** TASK PROMPT **
Check every line of the entries for "DoModal", and copy the lines that hold it.

Source records:
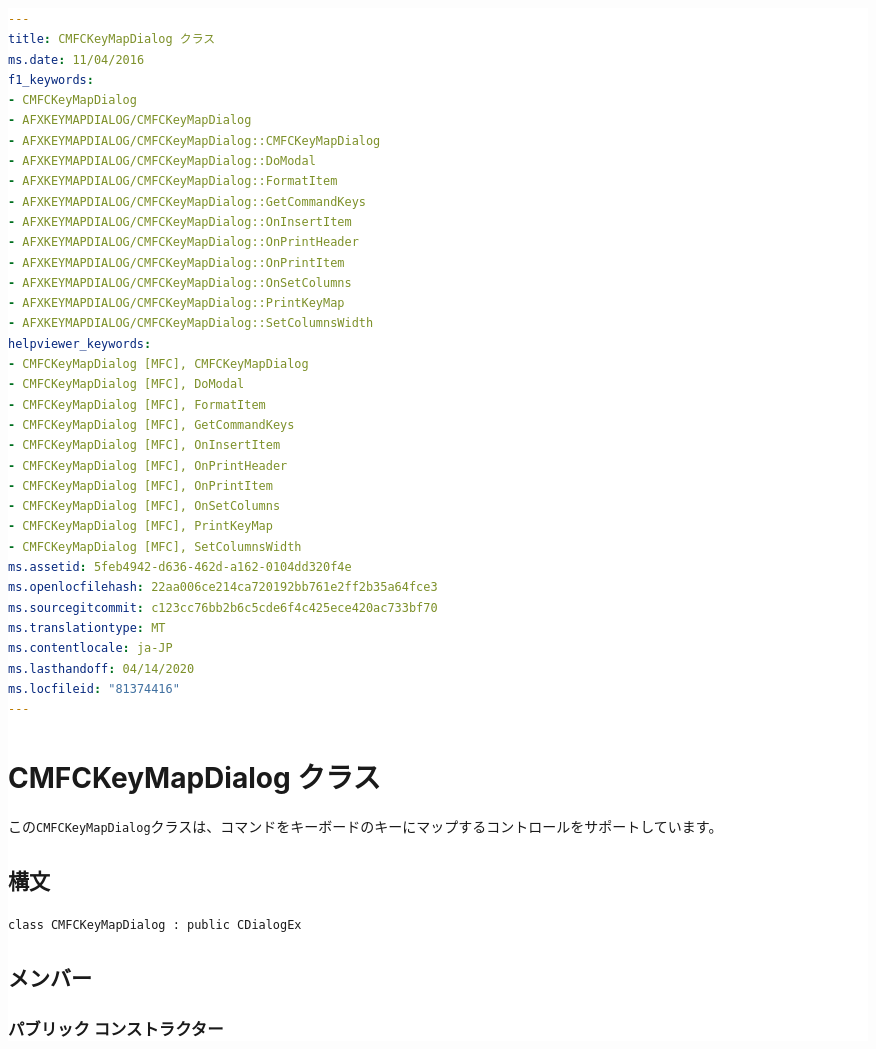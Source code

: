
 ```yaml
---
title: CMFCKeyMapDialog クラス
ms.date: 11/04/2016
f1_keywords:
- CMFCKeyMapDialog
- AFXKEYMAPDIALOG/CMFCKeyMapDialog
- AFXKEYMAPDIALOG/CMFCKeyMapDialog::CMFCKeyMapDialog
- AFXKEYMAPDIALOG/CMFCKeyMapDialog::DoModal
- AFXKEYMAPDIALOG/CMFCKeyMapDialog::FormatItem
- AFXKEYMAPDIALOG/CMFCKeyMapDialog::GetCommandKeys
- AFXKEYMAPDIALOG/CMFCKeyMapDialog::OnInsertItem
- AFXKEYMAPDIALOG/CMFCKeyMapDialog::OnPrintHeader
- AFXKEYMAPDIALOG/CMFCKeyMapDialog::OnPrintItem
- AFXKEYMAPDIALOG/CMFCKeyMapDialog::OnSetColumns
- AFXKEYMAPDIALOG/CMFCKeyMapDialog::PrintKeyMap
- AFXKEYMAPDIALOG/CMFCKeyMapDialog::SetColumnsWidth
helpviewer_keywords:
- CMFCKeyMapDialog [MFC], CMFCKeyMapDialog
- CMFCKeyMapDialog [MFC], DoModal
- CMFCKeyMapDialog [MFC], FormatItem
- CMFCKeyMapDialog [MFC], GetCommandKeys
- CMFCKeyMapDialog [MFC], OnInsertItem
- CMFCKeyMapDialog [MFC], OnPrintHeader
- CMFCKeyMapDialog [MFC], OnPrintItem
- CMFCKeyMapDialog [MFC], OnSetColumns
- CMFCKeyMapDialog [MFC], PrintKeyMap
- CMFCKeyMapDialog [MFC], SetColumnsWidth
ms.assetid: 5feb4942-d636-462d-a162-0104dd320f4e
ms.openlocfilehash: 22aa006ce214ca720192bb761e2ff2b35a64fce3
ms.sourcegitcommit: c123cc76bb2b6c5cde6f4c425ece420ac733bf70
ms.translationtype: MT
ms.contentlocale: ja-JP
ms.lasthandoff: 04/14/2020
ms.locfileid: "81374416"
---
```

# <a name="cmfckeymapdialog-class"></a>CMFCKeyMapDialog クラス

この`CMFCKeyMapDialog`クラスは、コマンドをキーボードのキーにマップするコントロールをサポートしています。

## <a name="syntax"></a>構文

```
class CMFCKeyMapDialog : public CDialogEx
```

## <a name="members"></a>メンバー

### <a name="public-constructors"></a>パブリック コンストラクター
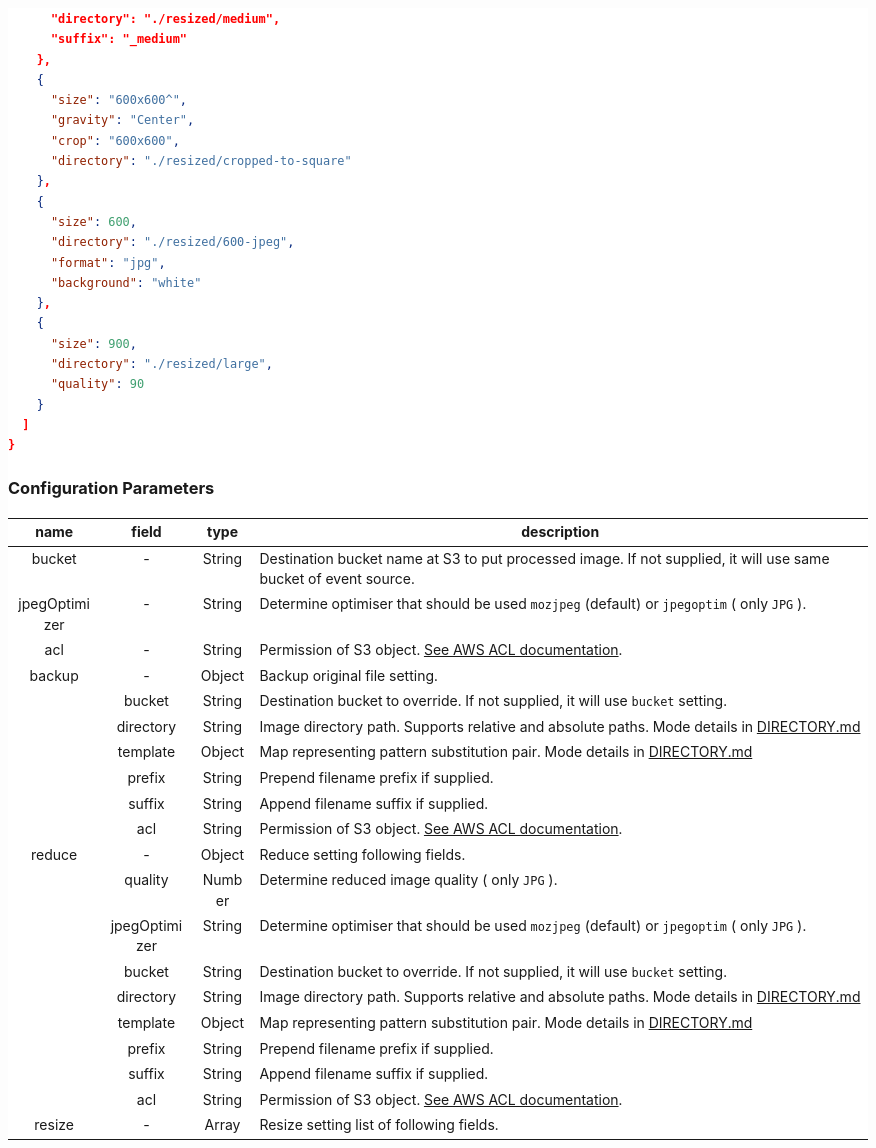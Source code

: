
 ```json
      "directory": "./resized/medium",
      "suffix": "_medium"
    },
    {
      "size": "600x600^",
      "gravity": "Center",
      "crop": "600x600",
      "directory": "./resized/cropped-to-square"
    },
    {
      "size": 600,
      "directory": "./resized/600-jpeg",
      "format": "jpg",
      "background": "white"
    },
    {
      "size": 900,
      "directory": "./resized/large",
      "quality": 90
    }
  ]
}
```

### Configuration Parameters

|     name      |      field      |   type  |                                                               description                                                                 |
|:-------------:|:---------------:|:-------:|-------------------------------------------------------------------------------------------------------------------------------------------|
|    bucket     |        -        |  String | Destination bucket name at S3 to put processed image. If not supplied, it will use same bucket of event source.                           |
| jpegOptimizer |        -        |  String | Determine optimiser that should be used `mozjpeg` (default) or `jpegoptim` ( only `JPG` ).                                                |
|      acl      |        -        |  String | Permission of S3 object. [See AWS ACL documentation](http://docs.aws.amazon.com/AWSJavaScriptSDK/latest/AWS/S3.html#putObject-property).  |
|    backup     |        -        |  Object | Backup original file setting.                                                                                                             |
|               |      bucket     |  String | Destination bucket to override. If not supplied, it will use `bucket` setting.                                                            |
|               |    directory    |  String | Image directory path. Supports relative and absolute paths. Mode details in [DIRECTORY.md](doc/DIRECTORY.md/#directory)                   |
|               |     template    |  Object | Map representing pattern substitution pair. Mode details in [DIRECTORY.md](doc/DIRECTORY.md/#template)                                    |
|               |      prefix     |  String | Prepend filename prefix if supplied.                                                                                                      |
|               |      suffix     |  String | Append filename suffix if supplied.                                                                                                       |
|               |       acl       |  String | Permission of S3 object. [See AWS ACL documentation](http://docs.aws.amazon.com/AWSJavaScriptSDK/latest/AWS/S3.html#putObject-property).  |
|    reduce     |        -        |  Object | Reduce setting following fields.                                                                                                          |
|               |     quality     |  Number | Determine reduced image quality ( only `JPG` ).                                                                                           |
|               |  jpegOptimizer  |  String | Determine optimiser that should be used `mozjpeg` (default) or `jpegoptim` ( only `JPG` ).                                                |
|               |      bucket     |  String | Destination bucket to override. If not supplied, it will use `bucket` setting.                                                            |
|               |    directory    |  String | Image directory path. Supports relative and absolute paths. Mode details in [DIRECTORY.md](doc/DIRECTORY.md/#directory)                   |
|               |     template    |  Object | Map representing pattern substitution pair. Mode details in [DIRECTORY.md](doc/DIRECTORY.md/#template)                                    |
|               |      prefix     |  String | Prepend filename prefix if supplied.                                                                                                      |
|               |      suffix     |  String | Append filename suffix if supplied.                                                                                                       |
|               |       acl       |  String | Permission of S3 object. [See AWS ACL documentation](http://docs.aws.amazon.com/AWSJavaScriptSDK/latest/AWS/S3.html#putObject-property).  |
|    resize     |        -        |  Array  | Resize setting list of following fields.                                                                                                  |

** RESULT FOR THIS EXERCISE **
- AFXKEYMAPDIALOG/CMFCKeyMapDialog::DoModal
- CMFCKeyMapDialog [MFC], DoModal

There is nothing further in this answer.